Dowd equipped the roadster with a complete ASR Performance chassis, fitted with a Pete and Jake’s front end, and custom ASR rear setup with a Winters Performance quick change housing out back. QA1 shocks are used on all four corners of the car while ASR rear swaybars keep the car from experiencing too much body roll on the road.
Planting the car to the ground are 15×5.5-inch (front) and 15×8-inch (rear) Eric Vaughn “Real Wheels” wrapped in Firestone Dirt Track tires and backed by Attebury Street Rod brakes. Once the chassis was complete, everything else was put in its place, including the original steel ’32 Ford roadster body.
With the roadster’s body being original, Scott and Dowd didn’t want too many modifications, but there are enough finite details to see the improvements that were made to the car. In addition to straightening all the body panels and perfecting all the gaps, Dowd crafted a custom hood top and sides for the roadster, as well as a fresh rear roll pan.
The rear body seams on the taillight panel were shaved, as were the seams on the package tray and door handles, adding to the roadster’s sleeker look. Topping off the formed and fitted roadster body is a hot rod staple — a flawless, mirror-like black paint scheme with an Axalta Chroma base laid by Brad Lovejoy, who also helped with the expertly executed bodywork on the car.
Inside, the interior of the car is a perfect mix of custom and classic designs thanks to Mike Miller.
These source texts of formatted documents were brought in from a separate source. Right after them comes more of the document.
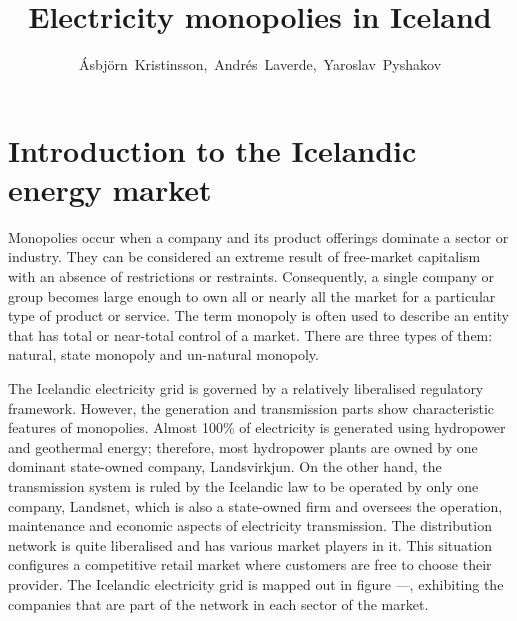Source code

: \documentclass[svn, final]{rureport}
\author{Ásbjörn~Kristinsson,~Andrés~Laverde,~Yaroslav~Pyshakov}  %
\title{Electricity monopolies in Iceland}  %
\begin{document}
\maketitle  %
\listoffixmes{}

\section{Introduction to the Icelandic energy market}

Monopolies occur when a company and its product offerings dominate a sector or industry. They can be considered an extreme result of free-market capitalism with an absence of restrictions or restraints. Consequently, a single company or group becomes large enough to own all or nearly all the market for a particular type of product or service. The term monopoly is often used to describe an entity that has total or near-total control of a market. There are three types of them: natural, state monopoly and un-natural monopoly. 

The Icelandic electricity grid is governed by a relatively liberalised regulatory framework. However, the generation and transmission parts show characteristic features of monopolies. Almost 100\% of electricity is generated using hydropower and geothermal energy; therefore, most hydropower plants are owned by one dominant state-owned company, Landsvirkjun. On the other hand, the transmission system is ruled by the Icelandic law to be operated by only one company, Landsnet, which is also a state-owned firm and oversees the operation, maintenance and economic aspects of electricity transmission. The distribution network is quite liberalised and has various market players in it. This situation configures a competitive retail market where customers are free to choose their provider. The Icelandic electricity grid is mapped out in figure ---, exhibiting the companies that are part of the network in each sector of the market. 
\end{document}
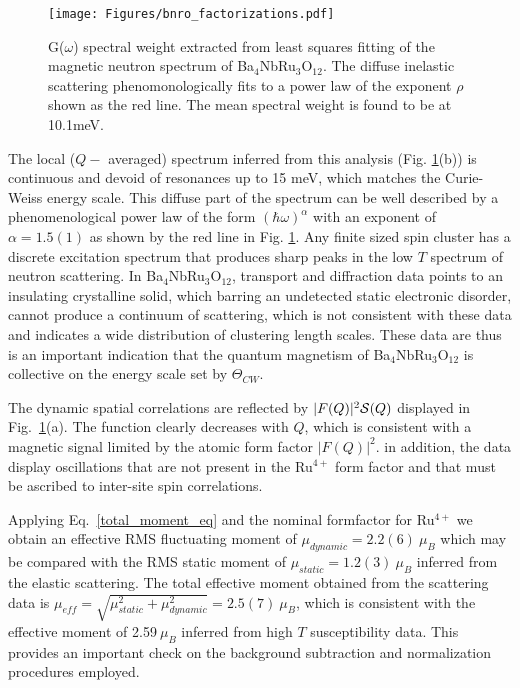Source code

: \documentclass[%
 reprint,
superscriptaddress,
 amsmath,amssymb,
 aps,
 prb,
]{revtex4-2}
\begin{document}
\begin{figure}
    \texttt{[image: Figures/bnro\_factorizations.pdf]}
    \caption{G($\omega$) spectral weight extracted from least squares fitting of the magnetic neutron spectrum of Ba$_4$NbRu$_3$O$_{12}$. The diffuse inelastic scattering phenomonologically fits to a power law of the exponent $\rho$ shown as the red line. The mean spectral weight is found to be at 10.1meV. }
    \label{fig:factorizations}
\end{figure}

The local ($Q-$ averaged) spectrum inferred from this analysis (Fig. \ref{fig:factorizations}(b)) is continuous and devoid of resonances up to 15 meV, which matches the Curie-Weiss energy scale. This diffuse part of the spectrum can be well described by a phenomenological power law of the form $(\hbar\omega)^{\alpha}$ with an exponent of $\alpha =1.5(1)$ as shown by the red line in Fig. \ref{fig:factorizations}. Any finite sized spin cluster has a discrete excitation spectrum that produces sharp peaks in the low $T$ spectrum of neutron scattering. In Ba$_4$NbRu$_3$O$_{12}$, transport and diffraction data points to an insulating crystalline solid, which barring an undetected static electronic disorder, cannot produce a continuum of scattering, which is not consistent with these data and indicates a wide distribution of clustering length scales. These data are thus is an important indication that the quantum magnetism of Ba$_4$NbRu$_3$O$_{12}$ is collective on the energy scale set by $\Theta_{CW}$. 

The dynamic spatial correlations are reflected by $|F(Q)|^2{\cal S}(Q)$ displayed in Fig.~\ref{fig:factorizations}(a). The function clearly decreases with $Q$, which is consistent with a magnetic signal limited by the atomic form factor $|F(Q)|^2$. in addition, the data display oscillations that are not present in the Ru$^{4+}$  form factor  and that must be ascribed to inter-site spin correlations.

Applying Eq.~\ref{total_moment_eq} and the nominal formfactor for Ru$^{4+}$ we obtain an effective RMS fluctuating moment of $\mu_{dynamic}=2.2(6)\ \mu_B$ which may be compared with the RMS static moment of $\mu_{static}=1.2(3)~\mu_B$ inferred from the elastic scattering. The total effective moment obtained from the scattering data is $\mu_{eff}=\sqrt{\mu_{static}^2+\mu_{dynamic}^2}=2.5(7)~\mu_B$, which is consistent with the effective moment of 2.59$~\mu_B$ inferred from high $T$ susceptibility data. This provides an important check on the background subtraction and normalization procedures employed. 
\end{document}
The custom bench has a built-in center console wrapped in chestnut-colored leather, which has been fitted with seat warmers. The dash, which is original to the Ford, is painted to match the upholstery and features Stewart Warner Wings gauges. The interior also features a full sound system with a built-in auxiliary port, 300-watt JL Audio amplifier and 6.5-inch Kicker speakers.
Now, it’s one thing for a ’32 roadster to look good, but it’s a completely different thing for it to have the power and clout to back its good looks. As you’d expect, this roadster has both aesthetics and performance down pat!
Powering the roadster is a 1970 Boss 302 that has been bored over .04 and fitted with a COMP Cams hydraulic roller camshaft, a forged crankshaft, Eagle I-beam rods, custom JR Racing pistons and a custom Hogan’s Racing intake manifold. Stepping it up with modern fuel injection, the engine utilizes an Eight Stack EFI system tied to a MSD ignition system and a Holley HP EFI ECU. Once spun around, spent fuel exits the classic Boss V8 through custom lake pipes built by ASR.
Backing the classic engine is a Ford automatic overdrive transmission, chosen for its driveability especially in California traffic, which pushes power to the pavement via a custom ASR driveshaft and the aforementioned Winters quick change rearend.
When asked what their favorite part of the car was, both Dowd and Scott mentioned the Boss 302 engine and the fact that the car is an original steel ’32 Ford, rather than a fabricated body. The only thing either of them would change, if the car was to be redone, is to put a manual transmission rather than the automatic.
A truly remarkable car, Scott’s ’32 roadster will be thoroughly enjoyed by him and his wife for years to come. The chances are good that you might just see them and the car at some top-notch car shows in the future!